BEGIN

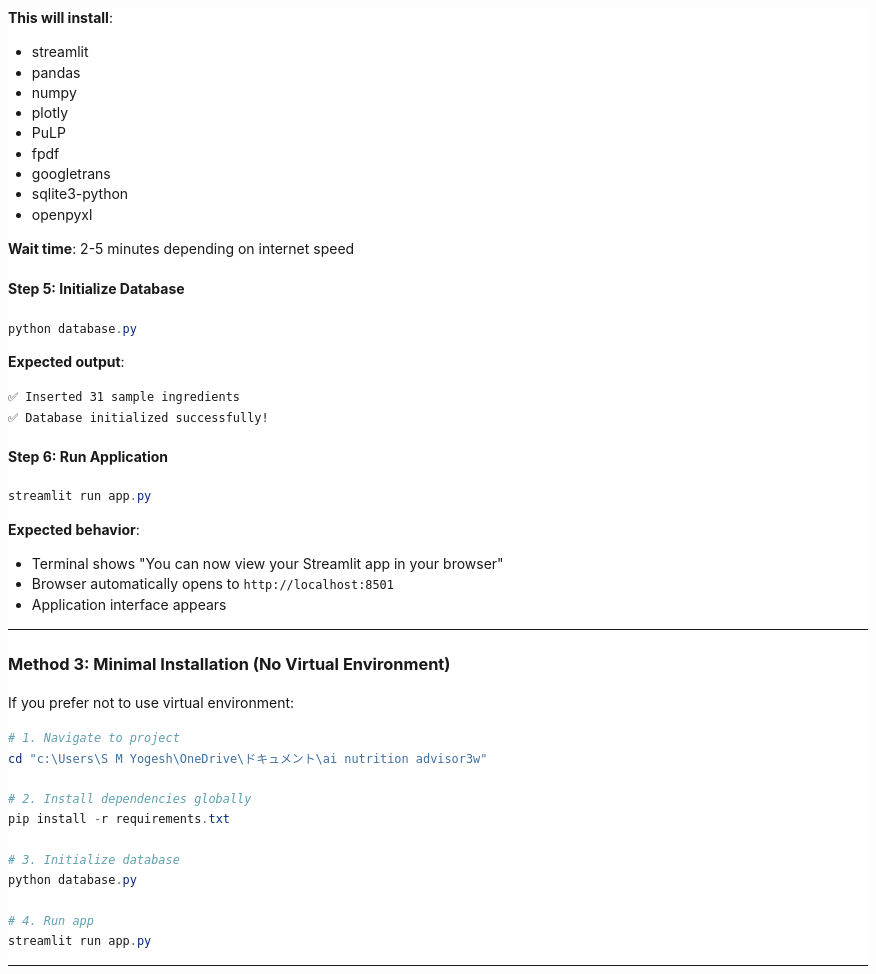 **This will install**:
- streamlit
- pandas
- numpy
- plotly
- PuLP
- fpdf
- googletrans
- sqlite3-python
- openpyxl

**Wait time**: 2-5 minutes depending on internet speed

#### Step 5: Initialize Database

```powershell
python database.py
```

**Expected output**:
```
✅ Inserted 31 sample ingredients
✅ Database initialized successfully!
```

#### Step 6: Run Application

```powershell
streamlit run app.py
```

**Expected behavior**:
- Terminal shows "You can now view your Streamlit app in your browser"
- Browser automatically opens to `http://localhost:8501`
- Application interface appears

---

### Method 3: Minimal Installation (No Virtual Environment)

If you prefer not to use virtual environment:

```powershell
# 1. Navigate to project
cd "c:\Users\S M Yogesh\OneDrive\ドキュメント\ai nutrition advisor3w"

# 2. Install dependencies globally
pip install -r requirements.txt

# 3. Initialize database
python database.py

# 4. Run app
streamlit run app.py
```

---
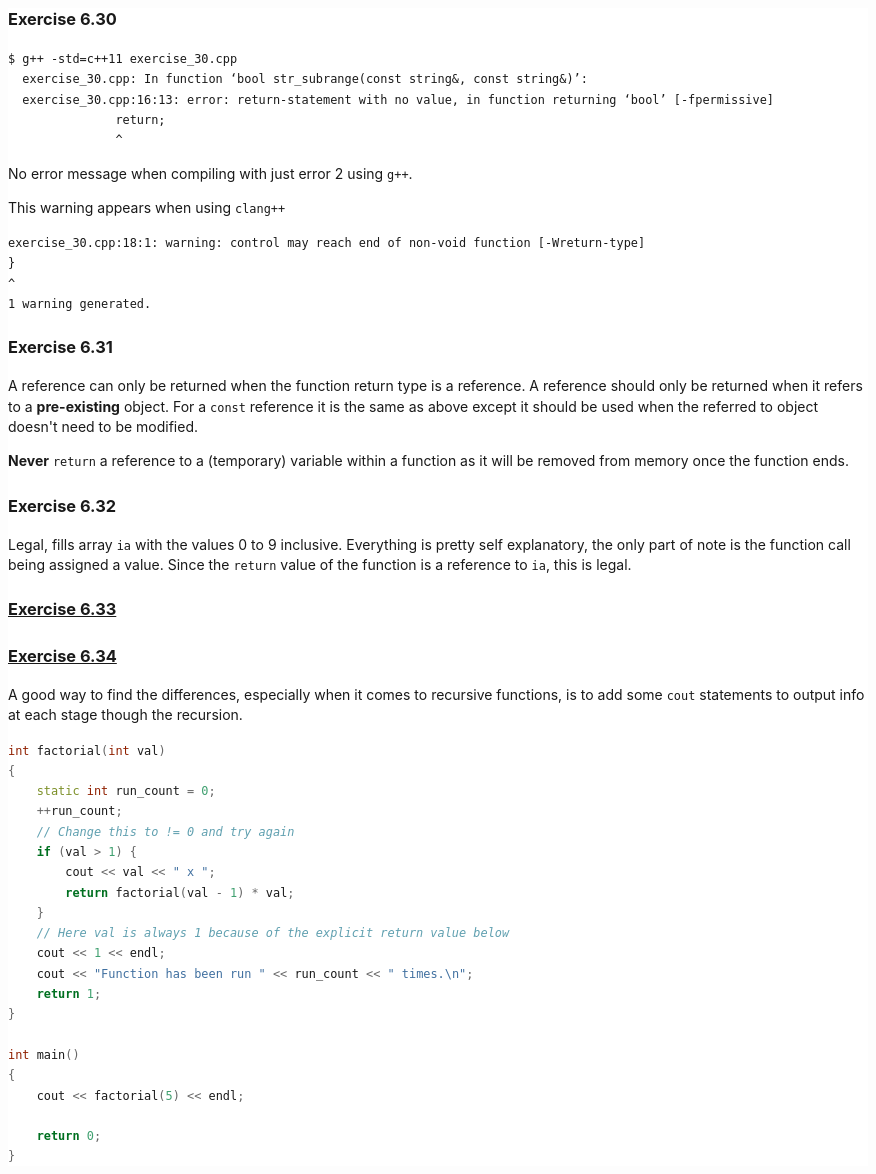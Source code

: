 ### Exercise 6.30

```
$ g++ -std=c++11 exercise_30.cpp
  exercise_30.cpp: In function ‘bool str_subrange(const string&, const string&)’:
  exercise_30.cpp:16:13: error: return-statement with no value, in function returning ‘bool’ [-fpermissive]
               return;
               ^
```
No error message when compiling with just error 2 using `g++`.

This warning appears when using `clang++`
```
exercise_30.cpp:18:1: warning: control may reach end of non-void function [-Wreturn-type]
}
^
1 warning generated.
```

### Exercise 6.31

A reference can only be returned when the function return type is a reference.
A reference should only be returned when it refers to a **pre-existing** object.
For a `const` reference it is the same as above except it should be used when the referred to object doesn't need to be modified.

**Never** `return` a reference to a (temporary) variable within a function as it will be removed from memory once the function ends.

### Exercise 6.32

Legal, fills array `ia` with the values 0 to 9 inclusive.
Everything is pretty self explanatory, the only part of note is the function call being assigned a value.
Since the `return` value of the function is a reference to `ia`, this is legal.

### [Exercise 6.33](exercise_33.cpp)

### [Exercise 6.34](exercise_34.cpp)

A good way to find the differences, especially when it comes to recursive functions, is to add some `cout` statements to output info at each stage though the recursion.

```cpp
int factorial(int val)
{
    static int run_count = 0;
    ++run_count;
    // Change this to != 0 and try again
    if (val > 1) {
        cout << val << " x ";
        return factorial(val - 1) * val;
    }
    // Here val is always 1 because of the explicit return value below
    cout << 1 << endl;
    cout << "Function has been run " << run_count << " times.\n";
    return 1;
}

int main()
{
    cout << factorial(5) << endl;

    return 0;
}
```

END

▸ **EXERCISE OBJECTIVE**
Go through the data and show each line that holds "cout".

▸ **RESPONSE**
A good way to find the differences, especially when it comes to recursive functions, is to add some `cout` statements to output info at each stage though the recursion.
        cout << val << " x ";
    cout << 1 << endl;
    cout << "Function has been run " << run_count << " times.\n";
    cout << factorial(5) << endl;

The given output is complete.